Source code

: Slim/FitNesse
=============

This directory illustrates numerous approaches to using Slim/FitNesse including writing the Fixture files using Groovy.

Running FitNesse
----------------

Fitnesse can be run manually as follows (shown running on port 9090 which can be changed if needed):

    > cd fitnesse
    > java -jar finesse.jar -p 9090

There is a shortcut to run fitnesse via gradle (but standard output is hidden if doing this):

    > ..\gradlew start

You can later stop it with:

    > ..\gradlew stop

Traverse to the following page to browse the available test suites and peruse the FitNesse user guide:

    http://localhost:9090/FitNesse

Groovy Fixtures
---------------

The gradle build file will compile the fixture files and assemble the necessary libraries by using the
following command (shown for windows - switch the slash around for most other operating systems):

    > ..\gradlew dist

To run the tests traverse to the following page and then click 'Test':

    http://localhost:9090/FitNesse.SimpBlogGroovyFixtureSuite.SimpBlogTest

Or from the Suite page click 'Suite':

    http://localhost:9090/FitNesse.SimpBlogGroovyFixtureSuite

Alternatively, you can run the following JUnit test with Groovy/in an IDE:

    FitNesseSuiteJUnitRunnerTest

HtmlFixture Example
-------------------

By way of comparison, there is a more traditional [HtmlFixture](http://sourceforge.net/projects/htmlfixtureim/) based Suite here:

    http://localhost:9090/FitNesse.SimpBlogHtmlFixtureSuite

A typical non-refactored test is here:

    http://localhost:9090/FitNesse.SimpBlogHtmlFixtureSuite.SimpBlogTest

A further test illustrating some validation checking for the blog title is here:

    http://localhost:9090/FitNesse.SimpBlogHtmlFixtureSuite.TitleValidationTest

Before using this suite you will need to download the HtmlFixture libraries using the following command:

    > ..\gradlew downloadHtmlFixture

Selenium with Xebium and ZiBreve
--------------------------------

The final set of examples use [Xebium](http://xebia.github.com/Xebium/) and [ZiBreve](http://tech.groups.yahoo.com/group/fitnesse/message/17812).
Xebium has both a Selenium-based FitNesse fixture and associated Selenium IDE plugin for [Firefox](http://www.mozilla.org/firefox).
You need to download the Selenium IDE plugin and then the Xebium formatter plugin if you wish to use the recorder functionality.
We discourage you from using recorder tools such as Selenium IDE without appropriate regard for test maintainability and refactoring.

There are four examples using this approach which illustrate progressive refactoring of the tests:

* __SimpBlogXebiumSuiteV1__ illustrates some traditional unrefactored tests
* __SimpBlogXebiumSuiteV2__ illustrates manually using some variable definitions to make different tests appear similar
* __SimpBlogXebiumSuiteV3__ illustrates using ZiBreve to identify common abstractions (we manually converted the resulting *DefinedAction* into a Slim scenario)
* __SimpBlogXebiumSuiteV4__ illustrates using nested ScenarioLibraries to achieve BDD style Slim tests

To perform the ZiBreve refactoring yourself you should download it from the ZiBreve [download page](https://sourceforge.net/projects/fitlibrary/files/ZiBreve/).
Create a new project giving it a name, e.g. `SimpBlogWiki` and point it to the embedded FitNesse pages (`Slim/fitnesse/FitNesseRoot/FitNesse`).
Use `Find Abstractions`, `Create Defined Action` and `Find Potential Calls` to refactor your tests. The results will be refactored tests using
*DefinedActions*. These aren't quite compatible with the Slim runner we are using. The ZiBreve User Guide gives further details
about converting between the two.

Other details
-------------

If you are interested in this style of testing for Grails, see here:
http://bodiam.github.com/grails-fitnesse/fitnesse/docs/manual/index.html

--

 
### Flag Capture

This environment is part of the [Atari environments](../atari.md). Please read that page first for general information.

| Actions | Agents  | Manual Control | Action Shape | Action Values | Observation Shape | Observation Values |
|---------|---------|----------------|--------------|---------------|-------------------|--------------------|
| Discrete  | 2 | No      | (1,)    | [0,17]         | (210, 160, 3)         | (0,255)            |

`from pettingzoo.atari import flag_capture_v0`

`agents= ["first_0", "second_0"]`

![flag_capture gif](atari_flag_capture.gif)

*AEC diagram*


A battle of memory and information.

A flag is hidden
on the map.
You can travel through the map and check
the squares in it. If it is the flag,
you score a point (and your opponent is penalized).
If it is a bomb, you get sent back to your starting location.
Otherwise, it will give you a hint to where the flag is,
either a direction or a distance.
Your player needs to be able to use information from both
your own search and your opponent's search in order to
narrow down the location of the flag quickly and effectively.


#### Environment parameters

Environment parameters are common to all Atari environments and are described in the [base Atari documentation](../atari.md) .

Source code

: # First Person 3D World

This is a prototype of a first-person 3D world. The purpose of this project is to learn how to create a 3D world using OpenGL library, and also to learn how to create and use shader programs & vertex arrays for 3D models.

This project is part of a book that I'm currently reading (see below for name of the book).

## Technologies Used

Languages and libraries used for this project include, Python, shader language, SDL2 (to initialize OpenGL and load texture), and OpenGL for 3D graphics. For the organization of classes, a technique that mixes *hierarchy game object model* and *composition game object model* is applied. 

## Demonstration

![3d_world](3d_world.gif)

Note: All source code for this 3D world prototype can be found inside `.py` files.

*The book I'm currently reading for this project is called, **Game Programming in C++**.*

* * *

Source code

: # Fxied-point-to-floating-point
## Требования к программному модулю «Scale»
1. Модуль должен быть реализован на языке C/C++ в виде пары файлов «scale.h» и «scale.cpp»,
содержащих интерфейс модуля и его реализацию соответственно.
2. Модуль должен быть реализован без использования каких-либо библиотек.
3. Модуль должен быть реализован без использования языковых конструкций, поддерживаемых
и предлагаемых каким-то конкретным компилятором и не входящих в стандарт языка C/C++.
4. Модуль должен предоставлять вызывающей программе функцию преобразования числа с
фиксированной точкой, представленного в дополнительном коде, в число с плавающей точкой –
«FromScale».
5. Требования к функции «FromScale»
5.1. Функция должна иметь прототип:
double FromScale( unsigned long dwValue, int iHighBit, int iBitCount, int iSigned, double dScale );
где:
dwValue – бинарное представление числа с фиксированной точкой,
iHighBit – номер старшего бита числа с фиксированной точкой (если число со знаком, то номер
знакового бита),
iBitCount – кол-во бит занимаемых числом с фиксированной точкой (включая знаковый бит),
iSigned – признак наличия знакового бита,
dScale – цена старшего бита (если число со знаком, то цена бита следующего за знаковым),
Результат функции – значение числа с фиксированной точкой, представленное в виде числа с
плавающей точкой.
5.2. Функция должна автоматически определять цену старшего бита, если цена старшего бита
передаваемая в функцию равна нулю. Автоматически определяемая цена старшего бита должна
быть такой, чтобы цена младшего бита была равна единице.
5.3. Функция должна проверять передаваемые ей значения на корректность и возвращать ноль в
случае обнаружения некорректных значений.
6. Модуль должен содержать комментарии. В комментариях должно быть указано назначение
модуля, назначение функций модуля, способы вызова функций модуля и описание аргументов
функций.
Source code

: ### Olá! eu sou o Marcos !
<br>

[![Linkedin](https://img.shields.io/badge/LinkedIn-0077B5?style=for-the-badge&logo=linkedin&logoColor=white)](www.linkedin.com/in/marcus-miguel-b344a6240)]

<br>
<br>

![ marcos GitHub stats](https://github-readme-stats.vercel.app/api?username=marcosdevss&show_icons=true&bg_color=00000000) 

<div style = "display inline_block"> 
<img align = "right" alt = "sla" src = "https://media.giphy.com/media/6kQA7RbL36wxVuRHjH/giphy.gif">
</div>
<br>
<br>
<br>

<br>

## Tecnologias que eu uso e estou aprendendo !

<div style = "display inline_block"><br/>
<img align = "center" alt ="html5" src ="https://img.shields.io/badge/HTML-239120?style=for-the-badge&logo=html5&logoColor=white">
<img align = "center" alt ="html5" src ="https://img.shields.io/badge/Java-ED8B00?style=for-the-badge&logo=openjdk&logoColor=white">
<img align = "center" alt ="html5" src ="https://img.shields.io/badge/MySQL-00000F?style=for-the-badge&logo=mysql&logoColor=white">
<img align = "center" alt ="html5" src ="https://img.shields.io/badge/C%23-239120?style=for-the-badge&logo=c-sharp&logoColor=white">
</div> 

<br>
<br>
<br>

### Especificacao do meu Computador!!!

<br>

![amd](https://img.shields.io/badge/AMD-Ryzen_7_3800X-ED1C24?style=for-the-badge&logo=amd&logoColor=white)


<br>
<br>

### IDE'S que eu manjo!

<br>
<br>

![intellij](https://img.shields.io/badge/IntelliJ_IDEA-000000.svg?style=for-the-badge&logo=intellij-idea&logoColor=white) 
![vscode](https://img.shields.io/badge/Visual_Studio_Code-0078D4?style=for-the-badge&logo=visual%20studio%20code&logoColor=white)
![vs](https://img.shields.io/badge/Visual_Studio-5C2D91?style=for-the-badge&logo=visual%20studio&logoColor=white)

▶ _Directions for this task_
Copy out precisely the lines from the line with "Running FitNesse" to the line with "The gradle build" in the material above, including those two lines and omitting all the rest.

▶ _Finished exercise_
Running FitNesse
----------------

Fitnesse can be run manually as follows (shown running on port 9090 which can be changed if needed):

    > cd fitnesse
    > java -jar finesse.jar -p 9090

There is a shortcut to run fitnesse via gradle (but standard output is hidden if doing this):

    > ..\gradlew start

You can later stop it with:

    > ..\gradlew stop

Traverse to the following page to browse the available test suites and peruse the FitNesse user guide:

    http://localhost:9090/FitNesse

Groovy Fixtures
---------------

The gradle build file will compile the fixture files and assemble the necessary libraries by using the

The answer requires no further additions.